E J Rudsdale

Eric John Rudsdale (seen here in 1934) was born in Colchester in Essex in 1910 to schoolteacher parents, John and Agnes Rudsdale (nee Webb). His father was from Whitby in North Yorkshire, where the family had owned a coach-building business, and this inspired Eric’s love of horses and horse-drawn transport. His mother’s family originated from North Wales and Eric maintained a strong attachment to his Welsh roots.

As a young boy he became fascinated with the history of Colchester and its Roman archaeology and his interest in history led him to seek a career as a museum curator. He gained the position of Curator’s Assistant at Colchester Castle Museum in 1928.

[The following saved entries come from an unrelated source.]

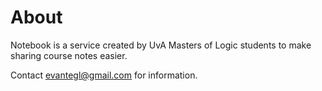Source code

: About
=====
Notebook is a service created by UvA Masters of Logic students to make sharing course notes easier.

Contact evantegl@gmail.com for information.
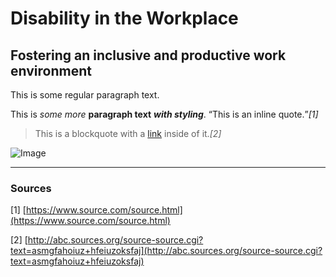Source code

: # Disability in the Workplace
## Fostering an inclusive and productive work environment

This is some regular paragraph text.

This is *some more* **paragraph text** ***with styling***. <q>This is an inline quote.</q><cite>[1]</cite>

> This is a blockquote with a [link](https://www.example.com/) inside of it.<cite>[2]</cite>

![Image](favicon-16x16.png)

---

### Sources

[1] [https://www.source.com/source.html](https://www.source.com/source.html)

[2] [http://abc.sources.org/source-source.cgi?text=asmgfahoiuz+hfeiuzoksfaj](http://abc.sources.org/source-source.cgi?text=asmgfahoiuz+hfeiuzoksfaj)
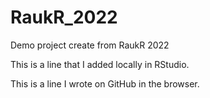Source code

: # RaukR_2022
Demo project create from RaukR 2022

This is a line that I added locally in RStudio. 

This is a line I wrote on GitHub in the browser.
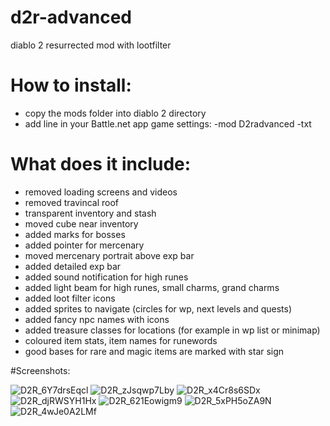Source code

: # d2r-advanced
diablo 2 resurrected mod with lootfilter

# How to install:
- copy the mods folder into diablo 2 directory
- add line in your Battle.net app game settings:
-mod D2radvanced -txt


# What does it include:
- removed loading screens and videos
- removed travincal roof
- transparent inventory and stash
- moved cube near inventory
- added marks for bosses
- added pointer for mercenary
- moved mercenary portrait above exp bar
- added detailed exp bar
- added sound notification for high runes
- added light beam for high runes, small charms, grand charms
- added loot filter icons
- added sprites to navigate (circles for wp, next levels and quests)
- added fancy npc names with icons
- added treasure classes for locations (for example in wp list or minimap)
- coloured item stats, item names for runewords
- good bases for rare and magic items are marked with star sign


#Screenshots:

![D2R_6Y7drsEqcl](https://user-images.githubusercontent.com/13665931/236310102-e93305e5-5173-4582-a3a2-8ccbd167c2a5.jpg)
![D2R_zJsqwp7Lby](https://user-images.githubusercontent.com/13665931/236312181-8dd70ac8-f1ff-4339-ab08-cf7e2e9bdc0b.jpg)
![D2R_x4Cr8s6SDx](https://user-images.githubusercontent.com/13665931/236310908-46fdd768-0403-4601-b3ba-fb70726874b0.jpg)
![D2R_djRWSYH1Hx](https://user-images.githubusercontent.com/13665931/236310945-d5d8c4d3-00ea-4c83-af55-79be2864c99e.jpg)
![D2R_621Eowigm9](https://user-images.githubusercontent.com/13665931/236310972-aa926b72-7bf4-4b5a-bffa-6401fd48143a.jpg)
![D2R_5xPH5oZA9N](https://user-images.githubusercontent.com/13665931/236311071-74e82bd2-1009-4eb9-8158-f1ad7a015cb9.jpg)
![D2R_4wJe0A2LMf](https://user-images.githubusercontent.com/13665931/236312980-40bb2236-499f-4474-bbe1-d866f8f21ff0.jpg)
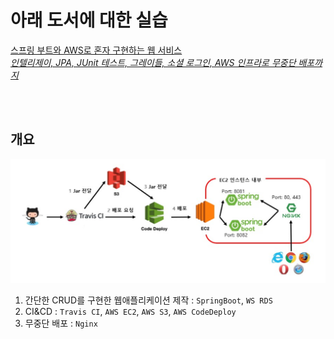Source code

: # 아래 도서에 대한 실습

[스프링 부트와 AWS로 혼자 구현하는 웹 서비스<br>
*인텔리제이, JPA, JUnit 테스트, 그레이들, 소셜 로그인, AWS 인프라로 무중단 배포까지*](http://www.kyobobook.co.kr/product/detailViewKor.laf?ejkGb=KOR&mallGb=KOR&barcode=9788965402602&orderClick=LEa&Kc=#N)

<br><br>

## 개요

![structure](./src/main/resources/img/structure.png)

1. 간단한 CRUD를 구현한 웹애플리케이션 제작 : `SpringBoot`, `WS RDS`
2. CI&CD : `Travis CI`, `AWS EC2`, `AWS S3`, `AWS CodeDeploy`
3. 무중단 배포 : `Nginx`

Eric had kept a diary from the age of 10, mainly with the aim of recording his archaeological finds. However, on the outbreak of the Second World War in 1939, he recognised the significance of this moment of living history and his wartime journals were expanded to form a social record of Colchester and its people in the era of total warfare. Eric undertook air raid shelter duties at Colchester Castle and, therefore, had the perfect opportunity to observe the changes inflicted on his home town by the conflict.

Eric’s writing is characterised throughout his journals by his wry observations of wartime officialdom and his lack of conformity with the prevailing views of the time. He was a reluctant participant in the war, partly due to his independent stance and support for pacifism but also owing to his poor physical health, which made him doubt his fitness for armed service. Even as a civilian, however, he found he was unable to avoid the consequences of total warfare because Colchester was a garrison town and a military target. His journals, therefore, reveal moments of real fear, anxiety and personal tragedy, but throughout it all his sense of humour is never diminished for long.

In 1945, Eric was appointed Curator of Wisbech Museum and Literary Institution in Cambridgeshire and also served as archaeological adviser to Scarborough Museum in the late 1940s. He died prematurely from kidney failure following an operation for appendicitus at Wisbech in 1951, at the age of 41.